■ **What you need to do**
All of the lines below should be printed again exactly as they are.

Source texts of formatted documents
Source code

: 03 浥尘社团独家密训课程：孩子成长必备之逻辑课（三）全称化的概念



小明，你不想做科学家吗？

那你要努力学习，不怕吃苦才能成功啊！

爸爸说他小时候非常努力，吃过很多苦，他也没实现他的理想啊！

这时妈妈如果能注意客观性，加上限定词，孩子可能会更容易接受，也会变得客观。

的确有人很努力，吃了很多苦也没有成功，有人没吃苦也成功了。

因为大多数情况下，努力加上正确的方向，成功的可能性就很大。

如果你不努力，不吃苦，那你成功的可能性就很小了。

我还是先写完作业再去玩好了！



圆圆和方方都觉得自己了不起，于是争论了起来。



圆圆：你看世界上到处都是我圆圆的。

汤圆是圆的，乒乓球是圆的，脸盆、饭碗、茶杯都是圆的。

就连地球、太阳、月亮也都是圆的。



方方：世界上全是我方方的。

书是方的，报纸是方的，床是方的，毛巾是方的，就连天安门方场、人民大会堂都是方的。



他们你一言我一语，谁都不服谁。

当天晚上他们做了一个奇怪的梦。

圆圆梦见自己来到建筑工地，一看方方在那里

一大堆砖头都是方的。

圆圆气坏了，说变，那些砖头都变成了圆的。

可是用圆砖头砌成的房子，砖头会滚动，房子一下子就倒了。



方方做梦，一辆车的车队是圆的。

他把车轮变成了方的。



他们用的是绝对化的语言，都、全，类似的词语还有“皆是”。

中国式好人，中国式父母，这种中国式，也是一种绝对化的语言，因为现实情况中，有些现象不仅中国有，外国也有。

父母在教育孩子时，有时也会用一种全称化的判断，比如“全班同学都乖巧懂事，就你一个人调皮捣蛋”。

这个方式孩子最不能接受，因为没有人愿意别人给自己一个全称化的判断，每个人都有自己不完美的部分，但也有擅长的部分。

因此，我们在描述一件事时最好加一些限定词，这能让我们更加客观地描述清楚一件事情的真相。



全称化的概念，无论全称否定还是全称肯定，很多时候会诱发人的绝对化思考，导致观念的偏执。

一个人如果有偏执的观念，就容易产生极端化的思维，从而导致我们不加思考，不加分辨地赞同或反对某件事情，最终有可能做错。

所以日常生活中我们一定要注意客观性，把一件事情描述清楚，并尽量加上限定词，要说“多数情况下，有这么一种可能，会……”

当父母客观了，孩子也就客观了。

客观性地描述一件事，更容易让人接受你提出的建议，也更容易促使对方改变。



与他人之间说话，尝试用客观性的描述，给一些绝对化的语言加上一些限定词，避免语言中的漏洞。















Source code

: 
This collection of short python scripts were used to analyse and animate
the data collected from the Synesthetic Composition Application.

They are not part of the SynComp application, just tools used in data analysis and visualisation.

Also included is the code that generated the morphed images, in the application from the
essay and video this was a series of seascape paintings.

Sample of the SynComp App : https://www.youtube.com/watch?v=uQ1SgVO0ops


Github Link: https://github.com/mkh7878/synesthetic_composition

■ **Result**
Source code

: 03 浥尘社团独家密训课程：孩子成长必备之逻辑课（三）全称化的概念



小明，你不想做科学家吗？

那你要努力学习，不怕吃苦才能成功啊！

爸爸说他小时候非常努力，吃过很多苦，他也没实现他的理想啊！

这时妈妈如果能注意客观性，加上限定词，孩子可能会更容易接受，也会变得客观。

的确有人很努力，吃了很多苦也没有成功，有人没吃苦也成功了。

因为大多数情况下，努力加上正确的方向，成功的可能性就很大。

如果你不努力，不吃苦，那你成功的可能性就很小了。

我还是先写完作业再去玩好了！



圆圆和方方都觉得自己了不起，于是争论了起来。



圆圆：你看世界上到处都是我圆圆的。

汤圆是圆的，乒乓球是圆的，脸盆、饭碗、茶杯都是圆的。

就连地球、太阳、月亮也都是圆的。



方方：世界上全是我方方的。

书是方的，报纸是方的，床是方的，毛巾是方的，就连天安门方场、人民大会堂都是方的。



他们你一言我一语，谁都不服谁。

当天晚上他们做了一个奇怪的梦。

圆圆梦见自己来到建筑工地，一看方方在那里

一大堆砖头都是方的。

圆圆气坏了，说变，那些砖头都变成了圆的。

可是用圆砖头砌成的房子，砖头会滚动，房子一下子就倒了。



方方做梦，一辆车的车队是圆的。

他把车轮变成了方的。



他们用的是绝对化的语言，都、全，类似的词语还有“皆是”。

中国式好人，中国式父母，这种中国式，也是一种绝对化的语言，因为现实情况中，有些现象不仅中国有，外国也有。

父母在教育孩子时，有时也会用一种全称化的判断，比如“全班同学都乖巧懂事，就你一个人调皮捣蛋”。

这个方式孩子最不能接受，因为没有人愿意别人给自己一个全称化的判断，每个人都有自己不完美的部分，但也有擅长的部分。

因此，我们在描述一件事时最好加一些限定词，这能让我们更加客观地描述清楚一件事情的真相。



全称化的概念，无论全称否定还是全称肯定，很多时候会诱发人的绝对化思考，导致观念的偏执。

一个人如果有偏执的观念，就容易产生极端化的思维，从而导致我们不加思考，不加分辨地赞同或反对某件事情，最终有可能做错。

所以日常生活中我们一定要注意客观性，把一件事情描述清楚，并尽量加上限定词，要说“多数情况下，有这么一种可能，会……”

当父母客观了，孩子也就客观了。

客观性地描述一件事，更容易让人接受你提出的建议，也更容易促使对方改变。



与他人之间说话，尝试用客观性的描述，给一些绝对化的语言加上一些限定词，避免语言中的漏洞。















Source code

: 
This collection of short python scripts were used to analyse and animate
the data collected from the Synesthetic Composition Application.

They are not part of the SynComp application, just tools used in data analysis and visualisation.

Also included is the code that generated the morphed images, in the application from the
essay and video this was a series of seascape paintings.

Sample of the SynComp App : https://www.youtube.com/watch?v=uQ1SgVO0ops


Github Link: https://github.com/mkh7878/synesthetic_composition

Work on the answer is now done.